LELANG ATAS HAK TANGGUNGAN
Permasalahan yang penting juga dibicarakan dalam kasus eksekusi ialah mengenai permohonan penundaan eksekusi. Tidak ada eksekusi yang luput dari permintaan penundaan. Adakalanya permintaan penundaan datang langsung dan pihak tereksekusi sendiri, atau dari pihak ketiga. Sering kali alasan penundaan yang dikemukakan sama sekali tidak relevan, sehingga sangat terkesan alasan itu dibuat-buat guna mengulur waktu eksekusi. Permohonan penundaan yang mempunyai alasan yang kuat, perlu diperhatikan dan dipertimbangkan. Ada pada suatu kasus yang lain, alasan seperti ini cukup berbobot untuk menunda eksekusi. Misalnya, permohonan penundaan atas alasan peninjauan kembali. Apabila pada suatu eksekusi, alasan peninjauan kembali sama sekali tidak mempunyai dasar apa-apa. Sebab dasar yang dikemukakan tidak menyentuh alasan peninjauan kembali yang diatur dalam Pasal 67 Undang-Undang Nomor 14 Tahun 1985 sebagaimana diubah dengan Undang-Undang Nomor 5 Tahun 2004. Akan tetapi, pada kasus eksekusi lain, permohonan penundaan atas dasar peninjauan kembali sangat relevan, karena yang dikemukakan sesuai dengan salah satu alasan yang disebut dalam Pasal 67 Undang-Undang Nomor 14 Tahun 1985. Begitu, alasan peninjauan kembali yang dikemukakan, sehingga dapat diduga atau diperkirakan mampu membatalkan putusan yang bersangkutan.
Fiat eksekusi adalah eksekusi yang dilaksanakan dengan izin khusus dari Pengadilan Negeri meski pengadilan tidak melakukan pemeriksaan seperti dalam perkara perdata biasa. Berdasarkan fiat eksekusi dan Ketua Pengadilan Negeri tersebut yang biasanya disusul dengan terbitnya surat perintah penjualan lelang, maka Kantor Lelang melakukan penjualan atas objek hak tanggungan di muka umum. Sebelum Ketua Pengadilan Negeri menerbitkan fiat eksekusi, didahului dengan pemberian peringatan (aanmaning) kepada debitor agar dalam jangka waktu tertentu dapat memenuhi kewajibannya secara sukarela.

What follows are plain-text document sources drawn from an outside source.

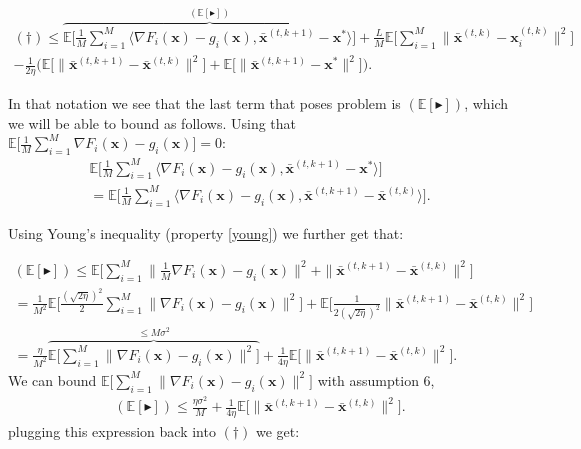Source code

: \begin{align*}
    (\dagger) \leq \overbrace{\mathbb{E} \Bigg[ \frac{1}{M} \sum_{i=1}^M  \langle \nabla F_i(\bm{x}) - g_i(\bm{x})  ,\bar{\bm{x}}^{(t,k+1)} - \bm{x}^{*} \rangle    \Bigg] }^{(\mathbb{E}[\blacktriangleright])}
    + \frac{L}{M}  \mathbb{E} \Bigg[ \sum_{i=1}^M \|\bar{\bm{x}}^{(t,k)}-\bm{x}_i^{(t,k)} \|^2 \Bigg] \\ -  \frac{1}{2\eta} \Bigg( \mathbb{E} \Big[  \|  \bar{\bm{x}}^{(t,k+1)} - \bar{\bm{x}}^{(t,k)} \|^2 \Big] 
    + \mathbb{E} \Big[  \| \bar{\bm{x}}^{(t,k+1)} - \bm{x}^{*} \|^2  \Big] \Bigg).
\end{align*}

In that notation we see that the last term that poses problem is $(\mathbb{E}[\blacktriangleright])$, which we will be able to bound as follows. Using that $\mathbb{E} \big[ \frac{1}{M} \sum_{i=1}^M \nabla F_i(\bm{x}) - g_i(\bm{x}) \big] = 0$:
\begin{align*}
    \mathbb{E} \Bigg[ \frac{1}{M} \sum_{i=1}^M  \langle \nabla F_i(\bm{x}) - g_i(\bm{x})  ,\bar{\bm{x}}^{(t,k+1)} - \bm{x}^{*} \rangle \Bigg] \\
    = \mathbb{E} \Bigg[ \frac{1}{M} \sum_{i=1}^M  \langle \nabla F_i(\bm{x}) - g_i(\bm{x})  ,\bar{\bm{x}}^{(t,k+1)} - \bar{\bm{x}}^{(t,k)} \rangle \Bigg].
\end{align*}

Using Young's inequality (property \ref{young}) we further get that:

\begin{align*}
    (\mathbb{E}[\blacktriangleright]) \leq \mathbb{E} \Bigg[\sum_{i=1}^M  \|  \frac{1}{M} \nabla F_i(\bm{x}) - g_i(\bm{x}) \|^2 + \| \bar{\bm{x}}^{(t,k+1)} - \bar{\bm{x}}^{(t,k)} \|^2 \Bigg] \\
    = \frac{1}{M^2} \mathbb{E} \Bigg[ \frac{(\sqrt{2\eta})^2}{2} \sum_{i=1}^M  \| \nabla F_i(\bm{x}) - g_i(\bm{x}) \|^2 \Bigg] +  \mathbb{E} \Bigg[ \frac{1}{2(\sqrt{2\eta})^2} \| \bar{\bm{x}}^{(t,k+1)} - \bar{\bm{x}}^{(t,k)} \|^2 \Bigg]\\
    = \frac{\eta}{M^2}\overbrace{ \mathbb{E} \Bigg[ \sum_{i=1}^M  \| \nabla F_i(\bm{x}) - g_i(\bm{x}) \|^2 \Bigg]}^{\leq M\sigma^2} +  \frac{1}{4\eta} \mathbb{E} \Bigg[  \| \bar{\bm{x}}^{(t,k+1)} - \bar{\bm{x}}^{(t,k)} \|^2 \Bigg].
\end{align*}
We can bound $\mathbb{E} \big[ \sum_{i=1}^M  \| \nabla F_i(\bm{x}) - g_i(\bm{x}) \|^2 \big]$ with assumption 6,
\begin{align*}
    (\mathbb{E}[\blacktriangleright]) \leq \frac{\eta \sigma^2}{M} +  \frac{1}{4\eta} \mathbb{E} \Bigg[  \| \bar{\bm{x}}^{(t,k+1)} - \bar{\bm{x}}^{(t,k)} \|^2 \Bigg].
\end{align*}
plugging this expression back into $(\dagger)$ we get:


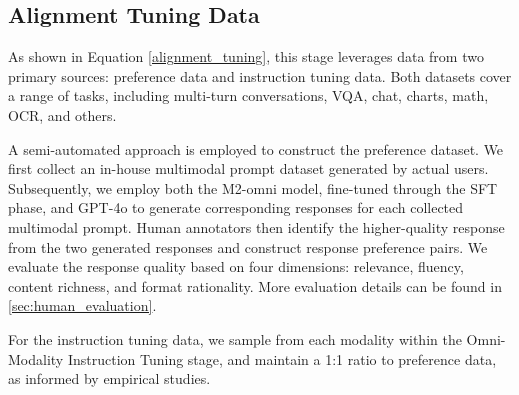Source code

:
\subsection{Alignment Tuning Data} \label{subsubsec:app_post_training_data}
As shown in Equation \eqref{alignment_tuning}, this stage leverages data from two primary sources: preference data and instruction tuning data. Both datasets cover a range of tasks, including multi-turn conversations, VQA, chat, charts, math, OCR, and others.

A semi-automated approach is employed to construct the preference dataset.  We first collect an in-house multimodal prompt dataset generated by actual users. Subsequently, we employ both the M2-omni model, fine-tuned through the SFT phase,  and GPT-4o to generate corresponding responses for each collected multimodal prompt. Human annotators then identify the higher-quality response from the two generated responses and construct response preference pairs. We evaluate the response quality based on four dimensions: relevance, fluency, content richness, and format rationality. More evaluation details can be found in \ref{sec:human_evaluation}.

For the instruction tuning data, we sample from each modality within the Omni-Modality Instruction Tuning stage,  and maintain a 1:1 ratio to preference data, as informed by empirical studies.



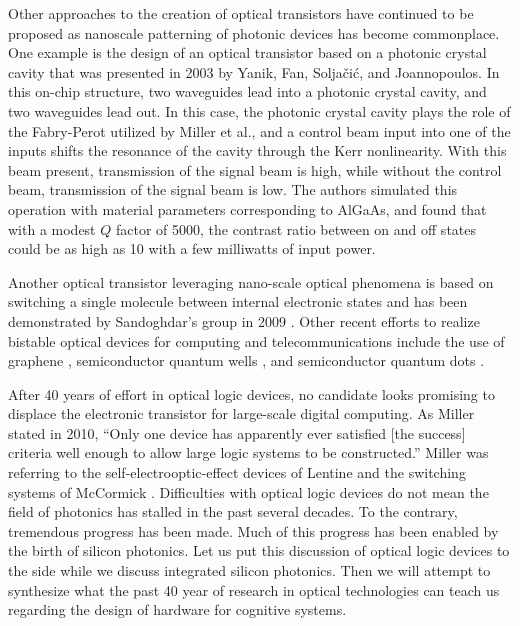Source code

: Other approaches to the creation of optical transistors have continued to be proposed as nanoscale patterning of photonic devices has become commonplace. One example is the design of an optical transistor based on a photonic crystal cavity \cite{yafa2003} that was presented in 2003 by Yanik, Fan, Solja\v{c}i\'{c}, and Joannopoulos. In this on-chip structure, two waveguides lead into a photonic crystal cavity, and two waveguides lead out. In this case, the photonic crystal cavity plays the role of the Fabry-Perot utilized by Miller et al., and a control beam input into one of the inputs shifts the resonance of the cavity through the Kerr nonlinearity. With this beam present, transmission of the signal beam is high, while without the control beam, transmission of the signal beam is low. The authors simulated this operation with material parameters corresponding to AlGaAs, and found that with a modest $Q$ factor of 5000, the contrast ratio between on and off states could be as high as 10 with a few milliwatts of input power. 

Another optical transistor leveraging nano-scale optical phenomena is based on switching a single molecule between internal electronic states and has been demonstrated by Sandoghdar's group in 2009 \cite{hwpo2009}. Other recent efforts to realize bistable optical devices for computing and telecommunications include the use of graphene \cite{wawu2016,guru2017}, semiconductor quantum wells \cite{suzh2019,saeb2018}, and semiconductor quantum dots \cite{lili2019}. 

After 40 years of effort in optical logic devices, no candidate looks promising to displace the electronic transistor for large-scale digital computing. As Miller stated in 2010, ``Only one device has apparently ever satisfied [the success] criteria well enough to allow large logic systems to be constructed.'' \cite{mi2010} Miller was referring to the self-electrooptic-effect devices of Lentine \cite{lehi1989} and the switching systems of McCormick \cite{mccl1993}. Difficulties with optical logic devices do not mean the field of photonics has stalled in the past several decades. To the contrary, tremendous progress has been made. Much of this progress has been enabled by the birth of silicon photonics. Let us put this discussion of optical logic devices to the side while we discuss integrated silicon photonics. Then we will attempt to synthesize what the past 40 year of research in optical technologies can teach us regarding the design of hardware for cognitive systems.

Apabila aanmaning tidak ditanggapi, barulah Ketua Pengadilan Negeri menerbitkan surat perintah eksekusi yang diikuti perintah penyitaan untuk selanjutnya diterbitkan perintah penjualan lelang kepada Kantor Lelang Negara.
Adapun hal yang bertindak selaku penjual lelang adalah Ketua Pengadilan Negeri untuk kepentingan kreditor, sehingga yang berhak menentukan syarat-syarat lelang adalah Ketua Pengadilan Negeri selaku pemohon lelang. Sesuai dengan ketentuan Pasal 200 ayat (7) HIR bahwa sebelum pelelangan dilaksanakan harus didahului pengumuman sebanyak dua kali berturut-turut dalam tenggang waktu 15 hari melalui surat kabar. Dan menurut Pasal 20 ayat (5) Undang-Undang Nomor 4 Tahun 1996 tentang Hak Tanggungan bahwa sebelum saat pengumuman lelang dikeluarkan debitor masih diberi kesempatan untuk melunasi hutang, biaya dan bunga.
Dalam praktek yang terjadi meski pelelangan sudah diumumkan, namun jika debitor membayar hutang beserta semua biaya dan bunga, maka pelelangan akan dihentikan.
Apabila semua persyaratan permohonan lelang dipenuhi, Kantor Lelang Negara melakukan pelelangan atas objek hak tanggungan secara umum dimana hasilnya digunakan untuk melunasi hutang debitor, dan sisanya (kalaupun ada) akan dikembalikan kepada debitor. Dan apabila hasil penjualan lelang tidak mencukupi untuk melunasi hutang debitor, tidak berarti kewajiban debitor hapus dengan begitu saja, tetapi hutang debitor tetap merupakan kewajiban yang harus dibayar.